SOURCE RECORDS:
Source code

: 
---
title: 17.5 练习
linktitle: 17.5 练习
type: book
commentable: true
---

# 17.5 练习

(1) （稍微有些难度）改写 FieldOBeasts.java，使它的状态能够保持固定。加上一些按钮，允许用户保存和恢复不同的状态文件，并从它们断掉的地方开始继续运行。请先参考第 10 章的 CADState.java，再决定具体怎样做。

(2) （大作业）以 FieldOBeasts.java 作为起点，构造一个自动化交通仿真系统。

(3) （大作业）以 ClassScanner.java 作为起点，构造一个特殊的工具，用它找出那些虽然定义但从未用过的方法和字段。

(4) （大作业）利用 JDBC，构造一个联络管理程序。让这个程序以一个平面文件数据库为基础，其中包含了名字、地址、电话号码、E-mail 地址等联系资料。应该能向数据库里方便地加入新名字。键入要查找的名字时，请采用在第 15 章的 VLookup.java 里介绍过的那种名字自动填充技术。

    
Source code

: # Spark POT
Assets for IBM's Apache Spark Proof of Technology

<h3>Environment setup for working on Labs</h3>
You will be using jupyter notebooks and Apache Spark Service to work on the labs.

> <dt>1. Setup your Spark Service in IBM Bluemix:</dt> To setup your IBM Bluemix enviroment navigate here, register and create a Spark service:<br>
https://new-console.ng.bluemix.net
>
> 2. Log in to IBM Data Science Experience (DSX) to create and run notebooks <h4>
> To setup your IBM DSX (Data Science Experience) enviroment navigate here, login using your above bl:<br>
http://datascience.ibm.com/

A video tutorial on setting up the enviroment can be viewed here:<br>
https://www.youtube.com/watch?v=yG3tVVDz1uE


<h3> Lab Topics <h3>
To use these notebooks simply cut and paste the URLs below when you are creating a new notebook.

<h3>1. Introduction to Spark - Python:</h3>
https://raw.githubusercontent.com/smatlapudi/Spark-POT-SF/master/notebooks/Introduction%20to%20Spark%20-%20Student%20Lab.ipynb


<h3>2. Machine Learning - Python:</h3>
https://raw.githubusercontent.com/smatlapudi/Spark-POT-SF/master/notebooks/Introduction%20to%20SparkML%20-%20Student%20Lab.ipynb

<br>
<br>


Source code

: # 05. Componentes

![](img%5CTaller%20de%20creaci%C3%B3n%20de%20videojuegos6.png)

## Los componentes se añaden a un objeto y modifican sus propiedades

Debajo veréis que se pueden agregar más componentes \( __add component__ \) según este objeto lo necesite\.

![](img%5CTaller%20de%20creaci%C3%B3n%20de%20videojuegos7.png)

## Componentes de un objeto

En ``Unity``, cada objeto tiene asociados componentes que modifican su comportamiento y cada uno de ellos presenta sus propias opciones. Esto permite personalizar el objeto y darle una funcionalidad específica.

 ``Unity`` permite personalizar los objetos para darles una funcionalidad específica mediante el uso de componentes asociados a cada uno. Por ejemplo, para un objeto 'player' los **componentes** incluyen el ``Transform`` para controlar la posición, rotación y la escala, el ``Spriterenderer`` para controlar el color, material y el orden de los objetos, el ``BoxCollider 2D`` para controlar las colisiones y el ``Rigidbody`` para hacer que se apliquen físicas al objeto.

INSTRUCTIONS FOR THE TASK:
With nothing left out, transcribe the records above exactly.

TASK RESULT:
Source code

: 
---
title: 17.5 练习
linktitle: 17.5 练习
type: book
commentable: true
---

# 17.5 练习

(1) （稍微有些难度）改写 FieldOBeasts.java，使它的状态能够保持固定。加上一些按钮，允许用户保存和恢复不同的状态文件，并从它们断掉的地方开始继续运行。请先参考第 10 章的 CADState.java，再决定具体怎样做。

(2) （大作业）以 FieldOBeasts.java 作为起点，构造一个自动化交通仿真系统。

(3) （大作业）以 ClassScanner.java 作为起点，构造一个特殊的工具，用它找出那些虽然定义但从未用过的方法和字段。

(4) （大作业）利用 JDBC，构造一个联络管理程序。让这个程序以一个平面文件数据库为基础，其中包含了名字、地址、电话号码、E-mail 地址等联系资料。应该能向数据库里方便地加入新名字。键入要查找的名字时，请采用在第 15 章的 VLookup.java 里介绍过的那种名字自动填充技术。

    
Source code

: # Spark POT
Assets for IBM's Apache Spark Proof of Technology

<h3>Environment setup for working on Labs</h3>
You will be using jupyter notebooks and Apache Spark Service to work on the labs.

> <dt>1. Setup your Spark Service in IBM Bluemix:</dt> To setup your IBM Bluemix enviroment navigate here, register and create a Spark service:<br>
https://new-console.ng.bluemix.net
>
> 2. Log in to IBM Data Science Experience (DSX) to create and run notebooks <h4>
> To setup your IBM DSX (Data Science Experience) enviroment navigate here, login using your above bl:<br>
http://datascience.ibm.com/

A video tutorial on setting up the enviroment can be viewed here:<br>
https://www.youtube.com/watch?v=yG3tVVDz1uE


<h3> Lab Topics <h3>
To use these notebooks simply cut and paste the URLs below when you are creating a new notebook.

<h3>1. Introduction to Spark - Python:</h3>
https://raw.githubusercontent.com/smatlapudi/Spark-POT-SF/master/notebooks/Introduction%20to%20Spark%20-%20Student%20Lab.ipynb


<h3>2. Machine Learning - Python:</h3>
https://raw.githubusercontent.com/smatlapudi/Spark-POT-SF/master/notebooks/Introduction%20to%20SparkML%20-%20Student%20Lab.ipynb

<br>
<br>


Source code

: # 05. Componentes

![](img%5CTaller%20de%20creaci%C3%B3n%20de%20videojuegos6.png)

## Los componentes se añaden a un objeto y modifican sus propiedades

Debajo veréis que se pueden agregar más componentes \( __add component__ \) según este objeto lo necesite\.

![](img%5CTaller%20de%20creaci%C3%B3n%20de%20videojuegos7.png)

## Componentes de un objeto

En ``Unity``, cada objeto tiene asociados componentes que modifican su comportamiento y cada uno de ellos presenta sus propias opciones. Esto permite personalizar el objeto y darle una funcionalidad específica.

 ``Unity`` permite personalizar los objetos para darles una funcionalidad específica mediante el uso de componentes asociados a cada uno. Por ejemplo, para un objeto 'player' los **componentes** incluyen el ``Transform`` para controlar la posición, rotación y la escala, el ``Spriterenderer`` para controlar el color, material y el orden de los objetos, el ``BoxCollider 2D`` para controlar las colisiones y el ``Rigidbody`` para hacer que se apliquen físicas al objeto.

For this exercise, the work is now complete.